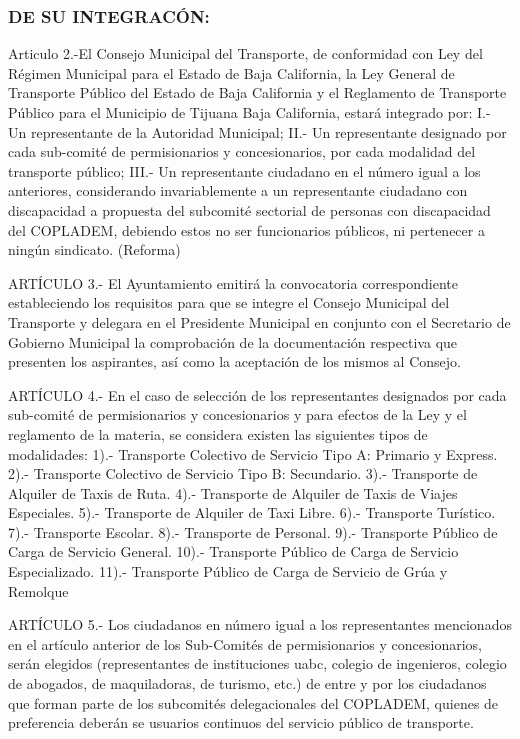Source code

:\documentclass{bmcart}
\begin{document}
\subsubsection{DE SU INTEGRACÓN:}

Articulo 2.-El Consejo Municipal del Transporte, de conformidad con Ley del Régimen Municipal para el Estado de Baja California, la Ley General de  Transporte Público del Estado de Baja California y el Reglamento de Transporte Público para el Municipio de Tijuana Baja California, estará integrado por:
I.- Un representante de la Autoridad Municipal;
II.- Un representante designado por cada sub-comité de permisionarios y concesionarios, por cada modalidad del transporte público;
III.- Un representante ciudadano en el número igual a los anteriores, considerando invariablemente a un representante ciudadano con discapacidad a propuesta del subcomité sectorial de personas con discapacidad del COPLADEM, debiendo estos no ser funcionarios públicos, ni pertenecer a ningún sindicato. (Reforma)

ARTÍCULO 3.- El Ayuntamiento emitirá la convocatoria correspondiente estableciendo los requisitos para que se integre el Consejo Municipal del Transporte y delegara en el Presidente Municipal en conjunto con el Secretario de Gobierno Municipal la comprobación de la documentación respectiva que presenten los aspirantes, así como la aceptación de los mismos al Consejo.

ARTÍCULO 4.- En el caso de selección de los representantes designados por  cada sub-comité de permisionarios y concesionarios y para efectos de la Ley y el reglamento de la materia, se considera existen las siguientes tipos de modalidades:
1).- Transporte Colectivo de Servicio Tipo A: Primario y Express. 2).- Transporte Colectivo de Servicio Tipo B: Secundario.
3).- Transporte de Alquiler de Taxis de Ruta.
4).- Transporte de Alquiler de Taxis de Viajes Especiales. 5).- Transporte de Alquiler de Taxi Libre.
6).- Transporte Turístico.
7).- Transporte Escolar.
8).- Transporte de Personal.
9).- Transporte Público de Carga de Servicio General.
10).- Transporte Público de Carga de Servicio Especializado.
11).- Transporte Público de Carga de Servicio de Grúa y Remolque

ARTÍCULO 5.- Los ciudadanos en número igual a los  representantes mencionados en el artículo anterior de los Sub-Comités de permisionarios y concesionarios, serán elegidos (representantes de instituciones uabc, colegio de ingenieros, colegio de abogados, de maquiladoras, de turismo, etc.) de entre y por los ciudadanos que forman parte de los subcomités delegacionales del COPLADEM, quienes de preferencia deberán se usuarios continuos del servicio público de transporte.
\end{document}
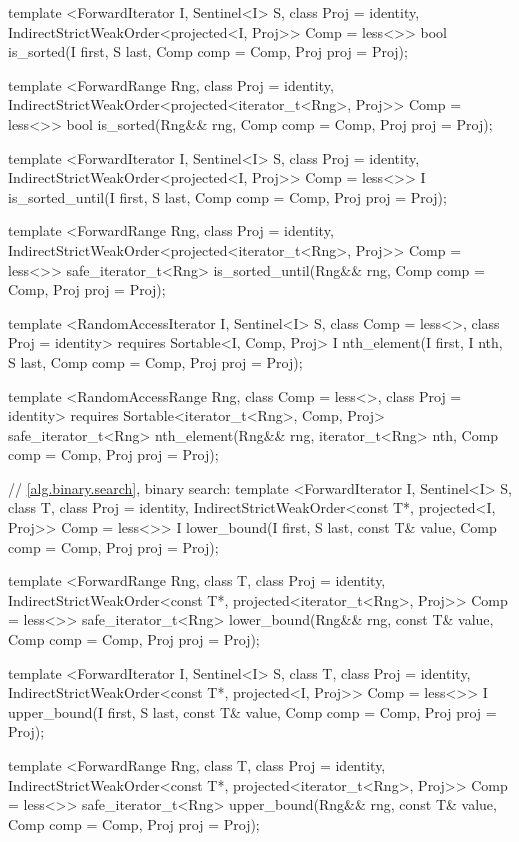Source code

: \begin{codeblock}
{{{{  template <ForwardIterator I, Sentinel<I> S, class Proj = identity,
      IndirectStrictWeakOrder<projected<I, Proj>> Comp = less<>>
    bool is_sorted(I first, S last, Comp comp = Comp{}, Proj proj = Proj{});

  template <ForwardRange Rng, class Proj = identity,
      IndirectStrictWeakOrder<projected<iterator_t<Rng>, Proj>> Comp = less<>>
    bool
      is_sorted(Rng&& rng, Comp comp = Comp{}, Proj proj = Proj{});

  template <ForwardIterator I, Sentinel<I> S, class Proj = identity,
      IndirectStrictWeakOrder<projected<I, Proj>> Comp = less<>>
    I is_sorted_until(I first, S last, Comp comp = Comp{}, Proj proj = Proj{});

  template <ForwardRange Rng, class Proj = identity,
      IndirectStrictWeakOrder<projected<iterator_t<Rng>, Proj>> Comp = less<>>
    safe_iterator_t<Rng>
      is_sorted_until(Rng&& rng, Comp comp = Comp{}, Proj proj = Proj{});

  template <RandomAccessIterator I, Sentinel<I> S, class Comp = less<>,
      class Proj = identity>
    requires Sortable<I, Comp, Proj>
    I nth_element(I first, I nth, S last, Comp comp = Comp{}, Proj proj = Proj{});

  template <RandomAccessRange Rng, class Comp = less<>, class Proj = identity>
    requires Sortable<iterator_t<Rng>, Comp, Proj>
    safe_iterator_t<Rng>
      nth_element(Rng&& rng, iterator_t<Rng> nth, Comp comp = Comp{}, Proj proj = Proj{});

  // \ref{alg.binary.search}, binary search:
  template <ForwardIterator I, Sentinel<I> S, class T, class Proj = identity,
      IndirectStrictWeakOrder<const T*, projected<I, Proj>> Comp = less<>>
    I
      lower_bound(I first, S last, const T& value, Comp comp = Comp{},
                  Proj proj = Proj{});

  template <ForwardRange Rng, class T, class Proj = identity,
      IndirectStrictWeakOrder<const T*, projected<iterator_t<Rng>, Proj>> Comp = less<>>
    safe_iterator_t<Rng>
      lower_bound(Rng&& rng, const T& value, Comp comp = Comp{}, Proj proj = Proj{});

  template <ForwardIterator I, Sentinel<I> S, class T, class Proj = identity,
      IndirectStrictWeakOrder<const T*, projected<I, Proj>> Comp = less<>>
    I
      upper_bound(I first, S last, const T& value, Comp comp = Comp{}, Proj proj = Proj{});

  template <ForwardRange Rng, class T, class Proj = identity,
      IndirectStrictWeakOrder<const T*, projected<iterator_t<Rng>, Proj>> Comp = less<>>
    safe_iterator_t<Rng>
      upper_bound(Rng&& rng, const T& value, Comp comp = Comp{}, Proj proj = Proj{});

}}}}
\end{codeblock}

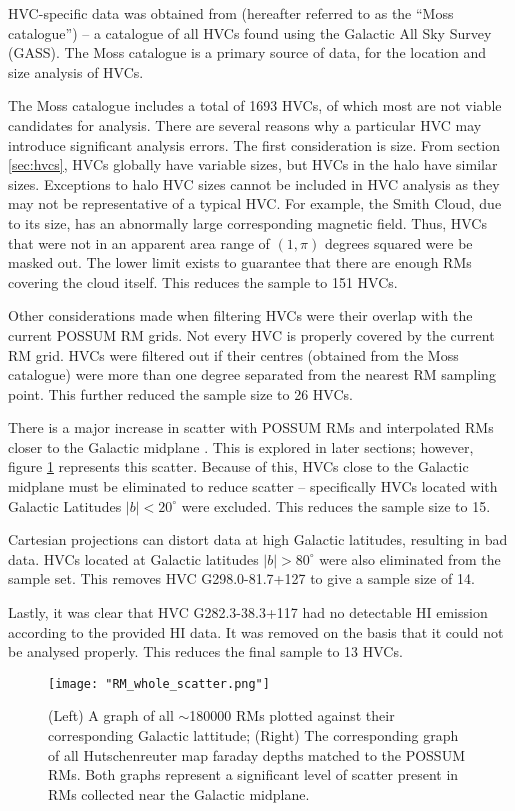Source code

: HVC-specific data was obtained from \cite{ID3} (hereafter referred to as the “Moss catalogue”) – a catalogue of all HVCs found using the Galactic All Sky Survey (GASS). The Moss catalogue is a primary source of data, for the location and size analysis of HVCs.


The Moss catalogue includes a total of 1693 HVCs, of which most are not viable candidates for analysis. There are several reasons why a particular HVC may introduce significant analysis errors. The first consideration is size. From section \ref{sec:hvcs}, HVCs globally have variable sizes, but HVCs in the halo have similar sizes. Exceptions to halo HVC sizes cannot be included in HVC analysis as they may not be representative of a typical HVC. For example, the Smith Cloud, due to its size, has an abnormally large corresponding magnetic field. Thus, HVCs that were not in an apparent area range of $(1,\pi)$ degrees squared were be masked out. The lower limit exists to guarantee that there are enough RMs covering the cloud itself. This reduces the sample to 151 HVCs.


Other considerations made when filtering HVCs were their overlap with the current POSSUM RM grids. Not every HVC is properly covered by the current RM grid. HVCs were filtered out if their centres (obtained from the Moss catalogue) were more than one degree separated from the nearest RM sampling point. This further reduced the sample size to 26 HVCs.


There is a major increase in scatter with POSSUM RMs and interpolated RMs closer to the Galactic midplane \citep{ID21}. This is explored in later sections; however, figure \ref{fig:rm_scatter} represents this scatter. Because of this, HVCs close to the Galactic midplane must be eliminated to reduce scatter – specifically HVCs located with Galactic Latitudes $|b|<20^{\circ}$ were excluded. This reduces the sample size to 15.


Cartesian projections can distort data at high Galactic latitudes, resulting in bad data. HVCs located at Galactic latitudes $|b|>80^{\circ}$ were also eliminated from the sample set. This removes HVC G298.0-81.7+127 to give a sample size of 14.

Lastly, it was clear that HVC G282.3-38.3+117 had no detectable HI emission according to the provided HI data. It was removed on the basis that it could not be analysed properly. This reduces the final sample to 13 HVCs.

\begin{figure}
    \texttt{[image: "RM\_whole\_scatter.png"]}
    \centering
    \caption{(Left) A graph of all $\sim$180000 RMs plotted against their corresponding Galactic lattitude; (Right) The corresponding graph of all Hutschenreuter map faraday depths matched to the POSSUM RMs. Both graphs represent a significant level of scatter present in RMs collected near the Galactic midplane.}
    \label{fig:rm_scatter}
\end{figure}

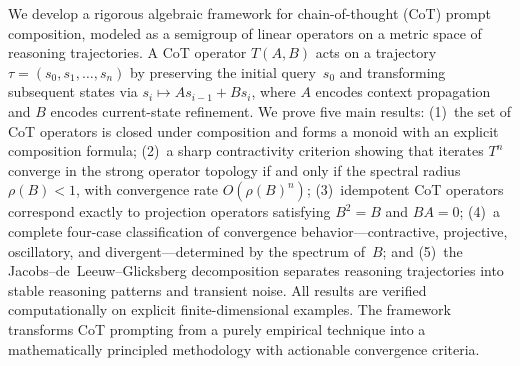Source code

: We develop a rigorous algebraic framework for chain-of-thought (CoT) prompt
composition, modeled as a semigroup of linear operators on a metric space of
reasoning trajectories. A CoT operator $T(A,B)$ acts on a trajectory
$\tau=(s_0,s_1,\dots,s_n)$ by preserving the initial query~$s_0$ and
transforming subsequent states via $s_i\mapsto As_{i-1}+Bs_i$, where $A$
encodes context propagation and $B$ encodes current-state refinement. We prove
five main results: (1)~the set of CoT operators is closed under composition
and forms a monoid with an explicit composition formula; (2)~a sharp
contractivity criterion showing that iterates $T^n$ converge in the strong
operator topology if and only if the spectral radius $\rho(B)<1$, with
convergence rate $O(\rho(B)^n)$; (3)~idempotent CoT operators correspond
exactly to projection operators satisfying $B^2=B$ and $BA=0$; (4)~a complete
four-case classification of convergence behavior---contractive, projective,
oscillatory, and divergent---determined by the spectrum of~$B$; and (5)~the
Jacobs--de~Leeuw--Glicksberg decomposition separates reasoning trajectories
into stable reasoning patterns and transient noise. All results are verified
computationally on explicit finite-dimensional examples. The framework
transforms CoT prompting from a purely empirical technique into a
mathematically principled methodology with actionable convergence criteria.
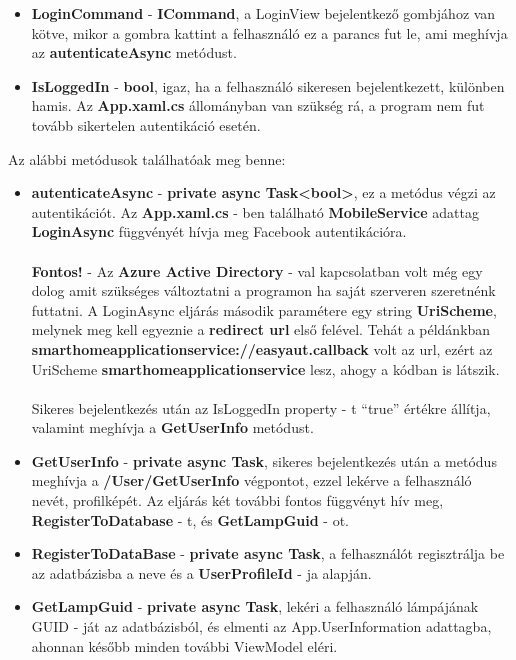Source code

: \documentclass[a4paper,12pt]{report}
\begin{document}
    \begin{itemize}
        \item \textbf{LoginCommand} - \textbf{ICommand}, a LoginView bejelentkező gombjához van kötve, mikor a gombra kattint a felhasználó
        ez a parancs fut le, ami meghívja az \textbf{autenticateAsync} metódust.
        \item \textbf{IsLoggedIn} - \textbf{bool}, igaz, ha a felhasználó sikeresen bejelentkezett, különben hamis. Az \textbf{App.xaml.cs}
        állományban van szükség rá, a program nem fut tovább sikertelen autentikáció esetén.
    \end{itemize}

    Az alábbi metódusok találhatóak meg benne:

    \begin{itemize}
        \item \textbf{autenticateAsync} - \textbf{private async Task<bool>}, ez a metódus végzi az autentikációt. Az \textbf{App.xaml.cs} - ben
        található \textbf{MobileService} adattag \textbf{LoginAsync} függvényét hívja meg Facebook autentikációra. \\
        \\\textbf{Fontos!} - Az \textbf{Azure Active Directory} - val kapcsolatban volt még egy dolog amit szükséges változtatni a programon ha saját
        szerveren szeretnénk futtatni. A LoginAsync eljárás második paramétere egy string \textbf{UriScheme}, melynek meg kell egyeznie
        a \textbf{redirect url} első felével. Tehát a példánkban \textbf{smarthomeapplicationservice://easyaut.callback} volt az url,
        ezért az UriScheme \textbf{smarthomeapplicationservice} lesz, ahogy a kódban is látszik.\\
        \\Sikeres bejelentkezés után az IsLoggedIn property - t ``true'' értékre állítja, valamint meghívja a \textbf{GetUserInfo} metódust.
        \item \textbf{GetUserInfo} - \textbf{private async Task}, sikeres bejelentkezés után a metódus meghívja a \textbf{/User/GetUserInfo} végpontot,
        ezzel lekérve a felhasználó nevét, profilképét. Az eljárás két további fontos függvényt hív meg, \textbf{RegisterToDatabase} - t, és \textbf{GetLampGuid} - ot.
        \item \textbf{RegisterToDataBase} - \textbf{private async Task}, a felhasználót regisztrálja be az adatbázisba a neve és a \textbf{UserProfileId} - ja alapján.
        \item \textbf{GetLampGuid} - \textbf{private async Task}, lekéri a felhasználó lámpájának GUID - ját az adatbázisból, és elmenti
        az App.UserInformation adattagba, ahonnan később minden további ViewModel eléri.
    \end{itemize}
\end{document}
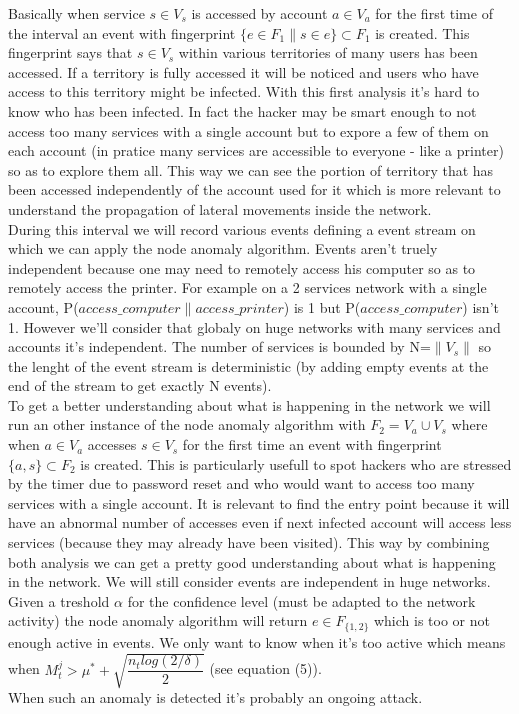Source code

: \documentclass[11pt]{article}
\begin{document}
Basically when service $s\in V_s$ is accessed by account $a\in V_a$ for the first time of the interval an event with fingerprint $\{e\in F_1 \| s \in e\}\subset F_1$ is created. This fingerprint says that $s\in V_s$ within various territories of many users has been accessed. If a territory is fully accessed it will be noticed and users who have access to this territory might be infected. With this first analysis it's hard to know who has been infected. In fact the hacker may be smart enough to not access too many services with a single account but to expore a few of them on each account (in pratice many services are accessible to everyone - like a printer) so as to explore them all. This way we can see the portion of territory that has been accessed independently of the account used for it which is more relevant to understand the propagation of lateral movements inside the network.\\
\indent During this interval we will record various events defining a event stream on which we can apply the node anomaly algorithm. Events aren't truely independent because one may need to remotely access his computer so as to remotely access the printer. For example on a 2 services network with a single account, P($access\_computer\|access\_printer$) is 1 but P($access\_computer$) isn't 1. However we'll consider that globaly on huge networks with many services and accounts it's independent. The number of services is bounded by N=$\|V_s\|$ so the lenght of the event stream is deterministic (by adding empty events at the end of the stream to get exactly N events).\\
\indent To get a better understanding about what is happening in the network we will run an other instance of the node anomaly algorithm with $F_2 = V_a \cup V_s$ where when $a\in V_a$ accesses $s\in V_s$ for the first time an event with fingerprint $\{a,s\} \subset F_2$ is created. This is particularly usefull to spot hackers who are stressed by the timer due to password reset and who would want to access too many services with a single account. It is relevant to find the entry point because it will have an abnormal number of accesses even if next infected account will access less services (because they may already have been visited). This way by combining both analysis we can get a pretty good understanding about what is happening in the network. We will still consider events are independent in huge networks.\\
\indent Given a treshold $\alpha$ for the confidence level (must be adapted to the network activity) the node anomaly algorithm will return $e\in F_{\{1,2\}}$ which is too or not enough active in events. We only want to know when it's too active which means when $M_t^{j} > \mu^*+\sqrt{\dfrac{n_tlog(2/\delta)}{2}}$ (see \cite{node} equation (5)). \\
\indent When such an anomaly is detected it's probably an ongoing attack. 
\end{document}
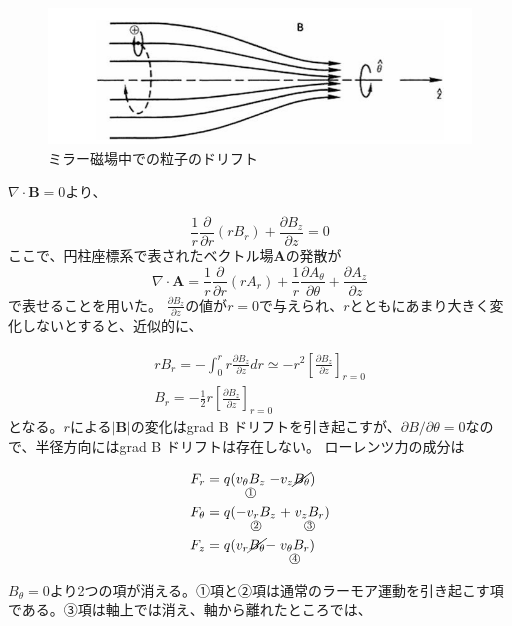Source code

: \documentclass{ltjsarticle}
\numberwithin{equation}{section} %
\newcommand{\underlab}[3][.35ex]{%
  \mathrel{\mathop{#2}\limits_{\mathclap{\lower#1\hbox{\text{\footnotesize\textcircled{\scriptsize #3}}}}}}%
}
\begin{document}
\begin{figure}[htbp]
  \centering
  \includegraphics[width=0.7\linewidth]{magnetic_mirror.png}
  \caption{ミラー磁場中での粒子のドリフト}
  \label{fig.mirror}
\end{figure}

$\nabla \cdot \bm{B} = 0$より、

\begin{equation}
  \frac{1}{r}\frac{\partial}{\partial r}(rB_r) + \frac{\partial B_z}{\partial z} = 0
\end{equation}
ここで、円柱座標系で表されたベクトル場$\bm{A}$の発散が
\[
  \nabla \cdot \bm{A} = \frac{1}{r}\frac{\partial}{\partial r}(rA_r) + \frac{1}{r}\frac{\partial A_\theta}{\partial \theta} + \frac{\partial A_z}{\partial z}
\]
で表せることを用いた。
$\frac{\partial B_z}{\partial z}$の値が$r=0$で与えられ、$r$とともにあまり大きく変化しないとすると、近似的に、

\begin{equation}
  \begin{gathered}
    rB_r = -\int_{0}^{r} r\frac{\partial B_z}{\partial z}dr \simeq -r^2\left[\frac{\partial B_z}{\partial z}\right]_{r=0}\\
    B_r = -\frac{1}{2}r\left[\frac{\partial B_z}{\partial z}\right]_{r=0}    
  \end{gathered} \label{term1234}
\end{equation}
となる。$r$による$|\bm{B}|$の変化はgrad B ドリフトを引き起こすが、$\partial B/\partial \theta = 0$なので、半径方向にはgrad B ドリフトは存在しない。
ローレンツ力の成分は

\begin{align}
  \begin{split}
    F_r     &= q(\underlab{v_\theta B_z}{1}-v_z \cancel{B_\theta})\\
    F_\theta&= q(\underlab{-v_r B_z}{2}+\underlab{v_z B_r}{3})\\
    F_z     &= q(v_r \cancel{B_\theta}-\underlab{v_\theta B_r}{4})
  \end{split}
\end{align}

$B_\theta = 0$より2つの項が消える。➀項と➁項は通常のラーモア運動を引き起こす項である。➂項は軸上では消え、軸から離れたところでは、
\end{document}
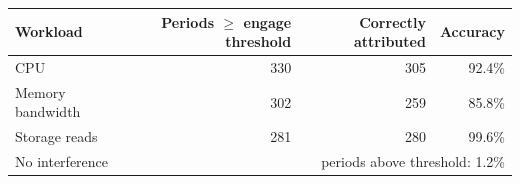 \begin{tabular}{lrrr}
\toprule
Workload & Periods $\geq$ engage threshold & Correctly attributed & Accuracy \\
\midrule
CPU & 330 & 305 & 92.4\% \\
Memory bandwidth & 302 & 259 & 85.8\% \\
Storage reads & 281 & 280 & 99.6\% \\
\midrule
No interference & \multicolumn{3}{r}{periods above threshold: 1.2\%} \\
\bottomrule
\end{tabular}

To do: Search the data for the string "requires". List each line that has it.

Output for this task:
    requires Sortable<I, Comp, Proj>
    requires Sortable<iterator_t<Rng>, Comp, Proj>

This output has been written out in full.